Klorathy my brother has come and gone … there are those who visit, they come, they warn, they set the stones, they make the lines, they order, they align – and they go again if they are recalled to home, but I, I am a permanent official. And in my case they have made a mistake. Do you understand? I have gone very bad, as you say, Ambien the II or the III or the 97th. You come and go, too, I suppose? A sojourn on this planet and a little holiday on that? But I have been in this hellhole for … ages, ages, long ages …' He muttered, and he swung his head, and he puckered up his face and sighed, and then leaped up and ran out of the door so fast I could not catch him.

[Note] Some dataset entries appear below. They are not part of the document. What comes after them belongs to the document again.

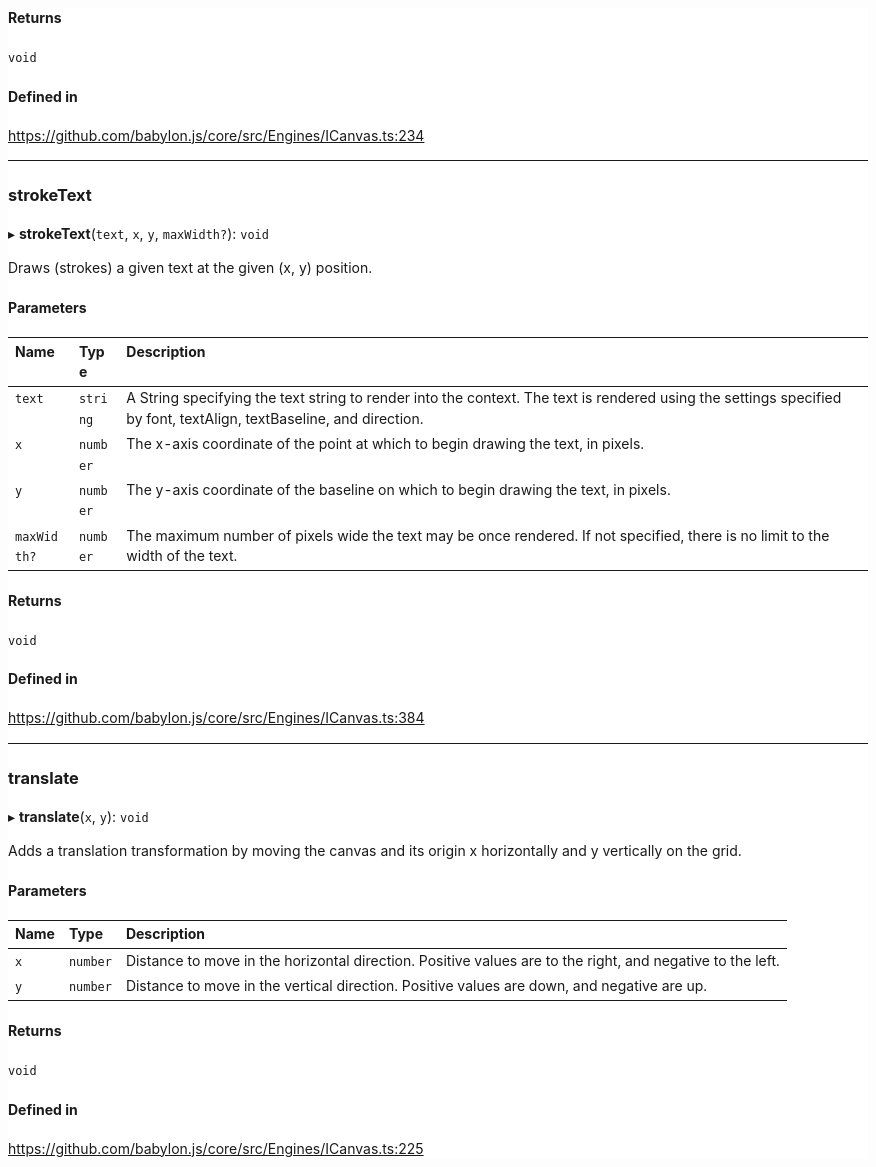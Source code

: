 #### Returns

`void`

#### Defined in

https://github.com/babylon.js/core/src/Engines/ICanvas.ts:234

___

### strokeText

▸ **strokeText**(`text`, `x`, `y`, `maxWidth?`): `void`

Draws (strokes) a given text at the given (x, y) position.

#### Parameters

| Name | Type | Description |
| :------ | :------ | :------ |
| `text` | `string` | A String specifying the text string to render into the context. The text is rendered using the settings specified by font, textAlign, textBaseline, and direction. |
| `x` | `number` | The x-axis coordinate of the point at which to begin drawing the text, in pixels. |
| `y` | `number` | The y-axis coordinate of the baseline on which to begin drawing the text, in pixels. |
| `maxWidth?` | `number` | The maximum number of pixels wide the text may be once rendered. If not specified, there is no limit to the width of the text. |

#### Returns

`void`

#### Defined in

https://github.com/babylon.js/core/src/Engines/ICanvas.ts:384

___

### translate

▸ **translate**(`x`, `y`): `void`

Adds a translation transformation by moving the canvas and its origin x horizontally and y vertically on the grid.

#### Parameters

| Name | Type | Description |
| :------ | :------ | :------ |
| `x` | `number` | Distance to move in the horizontal direction. Positive values are to the right, and negative to the left. |
| `y` | `number` | Distance to move in the vertical direction. Positive values are down, and negative are up. |

#### Returns

`void`

#### Defined in

https://github.com/babylon.js/core/src/Engines/ICanvas.ts:225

It was a day and an hour when I had to perform the regulatory observances. I set out the objects on the rugs of the floor, arranged colours as they should go, put garments on myself in a certain way, adjusted my earrings, and observed the hour exactly, standing quietly there alone at the top of the great tower, enclosed in the snow's white hush … it was very difficult. I knew by the resistance of the time and the
substance about me that I was contending with a great deal: many times had I performed these rituals, since the failure of the Lock, had performed them in this or that continent, and in several different manners, but never had I felt as if I, or the substance of something felt through me, was pushing against a resistance experienced as – evil. Felt as a heavy, dead weight. But stuck to my purpose, thinking of Klorathy, and that he had asked me here.
Why?
For what purpose?

I had just finished what I had been instructed to do, when the curtains of the door were yanked back, and the man I had seen on my first evening stood there. ‘Canopus,' said he. ‘You are on sufference here and that does not allow you to kill our officials.'

What I was feeling as I stood up to face him surprised me: it was exactly the same tone or taste as what I felt when with Nasar. There was no mistaking that sensation, a resonance. I had told myself that Nasar had gone
bad:
but I had not gone on to understand what it might mean that he had been captured by Shammat,
was
Shammat.

I said nothing, but stood before him in my slight white robes, the luminous metal circlets on my upper arms, the metal band on my head of the same softly shining silvery gold, a metal foreign to Sirius, which I did not know, and my heavy golden earrings.

As he took in what I was wearing, his dull stonelike eyes stared, and he involuntarily took several steps forward. He was still wearing the golden earrings.

I was preserving a distancing and detached manner, while I attended to a large variety of thoughts and sensations. Speculations about Nasar continued. I was also thinking that this official ought never to have seen me thus accoutred and that he was at this moment fixing my image on his mind so as later to copy what he could; I noted, too, that he had not observed the patterns of colours, nor the scents, nor the stringed instrument on which I had been making the necessary sounds. I was right in thinking that he would be bound to believe these some sort of ‘female entertainment'
and of no use to him. I was thinking that I did not believe the official punished by Nasar was in fact dead: more probably he was stunned. No authority of even ordinary sense uses greater methods of punishment or deterrent than are necessary. I was also concluding that my having to pretend to be Nasar's servant could not be for the benefit of the Shammat surveillance, but was necessary not to disturb the populace. More than all this, I was trying to decide how to behave in a way that would control him.